UNITED STATES OF AMERICA, PLAINTIFF/RESPONDENT,
v.
ARTURO TORRES-CASTILLO, DEFENDANT/PETITIONER.



The opinion of the court was delivered by: Hayes, Judge

ORDER

The matters before the Court arethe Petition for Writ of Habeas Corpus pursuant to 28 U.S.C. § 2255 [Doc. No. 87] and Motion for Default Judgment pro se Petitioner Arturo Torres-Castillo [Doc. No. 105].

FACTS

In February 2005, Petitioner, a Mexican citizen with a previous deportation from the United States, was found, along with two other individuals, in the trunk of a car at the Otay Mesa Port of Entry into the United States. On October 12, 2005, Petitioner was indicted in a superseding indictment under 8 U.S.C. § 1326 for attempted entry after deportation. [Doc. No. 22.] After a jury trial, Petitioner was found guilty of the charge in the superseding indictment. [Doc. No. 42.] On September 5, 2006, the Court held a sentencing hearing at which the Court found that the total offense level was 22, and Petitioner fell in Criminal History Category VI, for an advisory sentencing guidelines range of 84 to 105 months in custody. (See Tr. Sept. 5, 2006 at 484-85.) The Court sentenced Petitioner to 84 months in custody, to be followed by three years of supervised release. [Doc. No. 61.]

Petitioner appealed. [Doc. No. 62.] In an unpublished memorandum decision dated November 1, 2007, the Ninth Circuit affirmed Petitioner's conviction and sentence. (Resp't Mem. of P. & A., Ex. 3.) On February 15, 2008, the Ninth Circuit denied Petitioner's Petition for Rehearing and Petition for Rehearing En Banc. [Doc. No. 79.]
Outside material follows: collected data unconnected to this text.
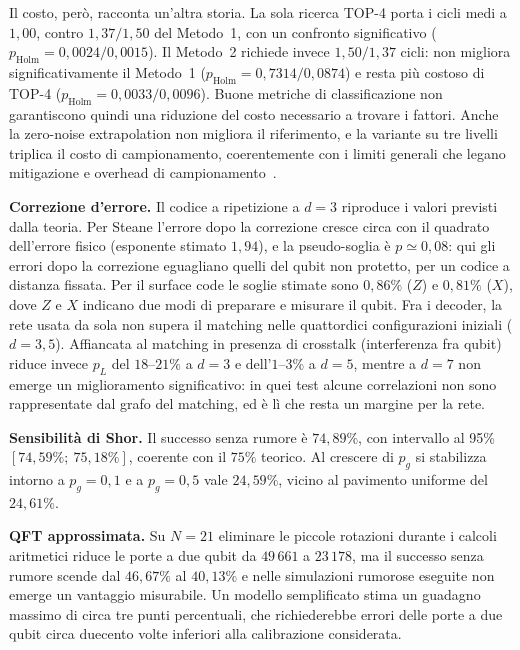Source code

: Il costo, però, racconta un'altra storia.
La sola ricerca TOP-4 porta i cicli medi a $1{,}00$, contro $1{,}37/1{,}50$ del
Metodo~1, con un confronto significativo ($p_{\mathrm{Holm}}=0{,}0024/0{,}0015$).
Il Metodo~2 richiede invece $1{,}50/1{,}37$ cicli: non migliora
significativamente il Metodo~1 ($p_{\mathrm{Holm}}=0{,}7314/0{,}0874$) e resta
più costoso di TOP-4 ($p_{\mathrm{Holm}}=0{,}0033/0{,}0096$).
Buone metriche di classificazione non garantiscono quindi una riduzione del costo
necessario a trovare i fattori.
Anche la zero-noise extrapolation non migliora il riferimento, e la variante su
tre livelli triplica il costo di campionamento, coerentemente con i limiti
generali che legano mitigazione e overhead di campionamento~\cite{takagi2023}.

\textbf{Correzione d'errore.} Il codice a ripetizione a $d=3$ riproduce i valori
previsti dalla teoria.
Per Steane l'errore dopo la correzione cresce circa con il quadrato dell'errore
fisico (esponente stimato $1{,}94$), e la pseudo-soglia è $p\simeq0{,}08$: qui
gli errori dopo la correzione eguagliano quelli del qubit non protetto, per un
codice a distanza fissata.
Per il surface code le soglie stimate sono $0{,}86\%$ ($Z$) e $0{,}81\%$ ($X$),
dove $Z$ e $X$ indicano due modi di preparare e misurare il qubit.
Fra i decoder, la rete usata da sola non supera il matching nelle quattordici
configurazioni iniziali ($d=3,5$).
Affiancata al matching in presenza di crosstalk (interferenza fra qubit) riduce
invece $p_L$ del $18$--$21\%$ a $d=3$ e dell'$1$--$3\%$ a $d=5$, mentre a $d=7$
non emerge un miglioramento significativo: in quei test alcune correlazioni non
sono rappresentate dal grafo del matching, ed è lì che resta un margine per la
rete.

\textbf{Sensibilità di Shor.} Il successo senza rumore è $74{,}89\%$, con
intervallo al 95\% $[74{,}59\%;\ 75{,}18\%]$, coerente con il $75\%$ teorico.
Al crescere di $p_g$ si stabilizza intorno a $p_g=0{,}1$ e a $p_g=0{,}5$ vale
$24{,}59\%$, vicino al pavimento uniforme del $24{,}61\%$.

\textbf{QFT approssimata.} Su $N=21$ eliminare le piccole rotazioni durante i
calcoli aritmetici riduce le porte a due qubit da $49\,661$ a $23\,178$, ma il
successo senza rumore scende dal $46{,}67\%$ al $40{,}13\%$ e nelle simulazioni
rumorose eseguite non emerge un vantaggio misurabile.
Un modello semplificato stima un guadagno massimo di circa tre punti percentuali,
che richiederebbe errori delle porte a due qubit circa duecento volte inferiori
alla calibrazione considerata.


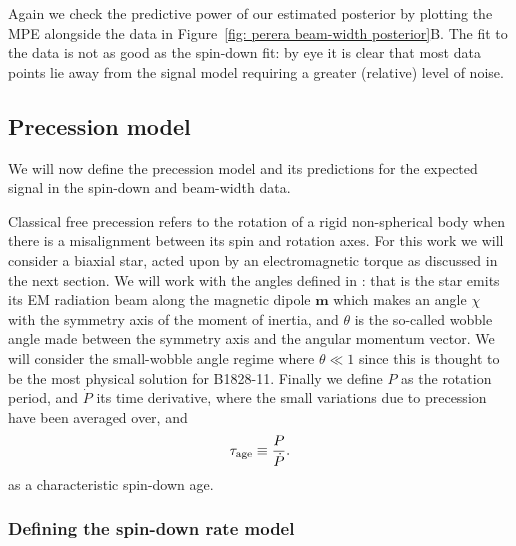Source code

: \documentclass[../full_thesis/full_thesis.tex]{subfiles}
\begin{document}
Again we check the predictive power of our estimated posterior by plotting the
MPE alongside the data in Figure~\ref{fig: perera beam-width posterior}B. The fit
to the data is not as good as the spin-down fit: by eye it is clear that most
data points lie away from the signal model requiring a greater (relative) level
of noise.

\subsection{Precession model}
\label{sec: The precession model}

We will now define the precession model and its predictions for the expected
signal in the spin-down and beam-width data.

Classical free precession refers to the rotation of a rigid non-spherical body
when there is a misalignment between its spin and rotation axes. For this work
we will consider a biaxial star, acted upon by an electromagnetic torque as
discussed in the next section. We will work with the angles defined in
\citet{Jones2001}: that is the star emits its EM radiation beam along the magnetic
dipole $\mathbf{m}$ which makes an angle $\chi$ with the symmetry axis of the
moment of inertia, and $\theta$ is the so-called wobble angle made between the
symmetry axis and the angular momentum vector. We will consider the
small-wobble angle regime where $\theta \ll 1$ since this is thought to be the
most physical solution for B1828-11.  Finally we define $P$ as the rotation
period, and $\dot P$ its time derivative, where the small variations due to
precession have been averaged over, and
\begin{align}
    \tau_{\mathrm{age}} \equiv  \frac{P}{\dot P}.
\end{align}
as a characteristic spin-down age.

\subsubsection{Defining the spin-down rate model}
\end{document}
On May 14, 2009, Petitioner moved the Court to vacate, set aside, or correct his sentence pursuant to 28 U.S.C. § 2255. [Doc. No. 87.] Petitioner filed a separate Memorandum of Fact and Law in support of his Petition on August 13, 2009. [Doc. No. 93.] Petitioner thereafter filed an Amended Memorandum of Points and Authorities on December 21, 2009. [Doc. No. 99.] Respondent filed a Response in Opposition on February 2, 2010. [Doc. No. 101.] Petitioner filed a Traverse on February 22, 2010. [Doc. No. 103.] On March 2, 2010, Petitioner filed the pending Motion for Default Judgment. [Doc. No. 105.]

LEGAL STANDARD

A sentencing court is authorized to "vacate, set aside or correct the sentence" of a federal prisoner if it concludes that "the sentence was imposed in violation of the Constitution or laws of the United States." 28 U.S.C. § 2255(a). Claims for relief under § 2255 must be based on constitutional error, jurisdictional defect, or an error resulting in a "complete miscarriage of justice" or "inconsistent with the rudimentary demands of fair procedure." United States v. Timmreck, 441 U.S. 780, 783 (1979). The scope of collateral attack is more limited than on direct appeal. United States v. Addonizio, 442 U.S. 178, 184-85 (1979).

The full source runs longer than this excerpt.